Harvard ArtLab
Allston
- Architects
- Barkow Leibinger
- Location
- Allston
- Year
- 2019
- Client
- Harvard University
- Team
- Frank Barkow, Regine Leibinger, Martina Bauer (Associate), Sebastian Awick, Johannes Beck, Jordan Berta, Sophia Hannekum
- Architect of Record
- Sasaki Associates Inc.
- Construction Manager
- Lee Kennedy Co. Inc.
- Structural Engineering - Concept
- Werner Sobek
- Structural Engineering - Executive
- RSE Associates Inc.
- MEP/FP Engineers
- BR+A
- Landscape Architect
- michael boucher landscape architecture
- Lighting
- LAM PARTNERS
Harvard University’s ArtLab, a cross-curriculum space for the arts, is located on the school’s Allston campus in Cambridge, Massachusetts. Designed to be curated and adapted by its users, the 9,000 square-foot space will be available to students, teachers, visiting artists, and the wider community.
The building, a one-story “pinwheel-like” plan, consists of a series of studios, workshops, and media spaces that surround a common “Hub” space. The Hub, which can be opened and closed by a series of four large sliding partitions, enables performances and exhibitions, cultivating interactivity at the ArtLab’s center. Surrounding spaces provide recording studios, sound-editing stations, and rooms for rehearsal, improvisation, and informal performance.The ArtLab encourages and expands participants’ engagement with interdisciplinary arts-practice research, serving as a collaborative activator for the school and the greater Allston and Cambridge neighborhoods.

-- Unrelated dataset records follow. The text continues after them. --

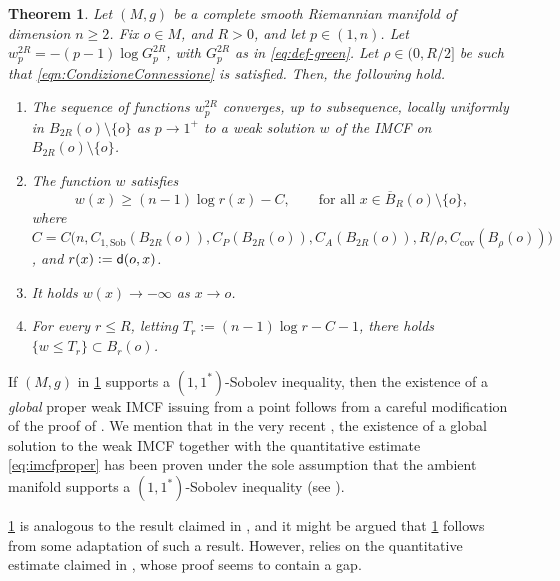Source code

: \documentclass[a4paper,12pt,reqno]{amsart}
\numberwithin{equation}{section}
\theoremstyle{plain}
\newtheorem{theorem}{Theorem}[section]
\theoremstyle{definition}
\theoremstyle{remark}
\newcommand{\eqdef}{\ensuremath{\vcentcolon=}}
\newcommand{\dist}{\mathsf{d}}
\begin{document}
{\begin{theorem}
\label{thm:existenceimcfisoplocalized}
Let $(M,g)$ be a complete smooth Riemannian manifold of dimension $n\ge 2$. Fix $o\in M$, and $R>0$, and let $p\in (1,n)$. Let $w_p^{2R} = -(p-1) \log G_p^{2R}$, with $G_p^{2R}$ as in \eqref{eq:def-green}. Let $\rho \in (0,R/2]$ be such that \eqref{eqn:CondizioneConnessione} is satisfied. Then, the following hold.
\begin{enumerate}
\item The sequence of functions $w_p^{2R}$ converges, up to subsequence,
locally uniformly in $B_{2R}(o)\setminus\{o\}$ as $p \to 1^+$ to a weak solution $w$ of the IMCF on $B_{2R}(o) \setminus \{o\}$.
\item The function $w$ satisfies
\begin{equation}\label{eq:imcfproper}
        w(x) \geq (n-1) \log r(x) -  C, \qquad \text{for all $x\in \overline{B}_{R}(o)\setminus\{o\}$},
    \end{equation}
where $C=C\big(n, C_{1, \mathrm{Sob}}(B_{2R}(o)), C_P(B_{2R}(o)), C_A(B_{2R}(o)), R/\rho, C_{\mathrm{cov}}(B_\rho(o))\big)$, and $r(x)\eqdef \dist(o,x)$.
\item It holds $w(x)\to -\infty$ as $x\to o$.
\item For every $r\leq R$, letting $T_r:=(n-1)\log r-C-1$, there holds $\{w\leq T_r\}\subset B_r(o)$.
\end{enumerate}
\end{theorem}

\begin{remark}\label{rem:RisultatiKai}
    If $(M,g)$ in \cref{thm:existenceimcfisoplocalized} supports a $(1,1^*)$-Sobolev inequality, then the existence of a \emph{global} proper weak IMCF issuing from a point follows from a careful modification of the proof of \cite{KaiXu}. We mention that in the very recent \cite{XuPhDThesis}, the existence of a global solution to the weak IMCF together with the quantitative estimate \eqref{eq:imcfproper} has been proven under the sole assumption that the ambient manifold  supports a $(1,1^*)$-Sobolev inequality (see \cite[Theorem B]{XuPhDThesis}).
\end{remark}


\begin{remark}
\cref{thm:existenceimcfisoplocalized} is analogous to the result claimed in \cite[Theorem 1.7]{mari_flowlaplaceapproximationnew_2022}, and it might be argued that \cref{thm:existenceimcfisoplocalized} follows from some adaptation of such a result. However,\cite[Theorem 1.7]{mari_flowlaplaceapproximationnew_2022} relies on the quantitative estimate claimed in \cite[Theorem 3.6]{mari_flowlaplaceapproximationnew_2022}, whose proof seems to contain a gap.
\end{remark}


}
\end{document}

The building, which complies to Massachusetts’ high energy efficiency standards and is projected to be net-zero, is constructed of lightweight steel columns and open web steel trusses on a concrete slab on grade. Framing is mechanically fastened, able to be assembled and disassembled easily and efficiently, allowing for the building to be transferred and given a second life when needed. The steel frame is clad in transparent insulated glass and lightweight high-insulating polycarbonate panels. These panels range from transparent totranslucent to opaque, exploiting diffuse natural light and a street-level view by day, emerging as a glowing “lightbox” by night. These materials emphasize the building’s ephemerality while providing a robust and adaptable space for the arts. The roof is covered with photovoltaic panels, generating the power required for the building.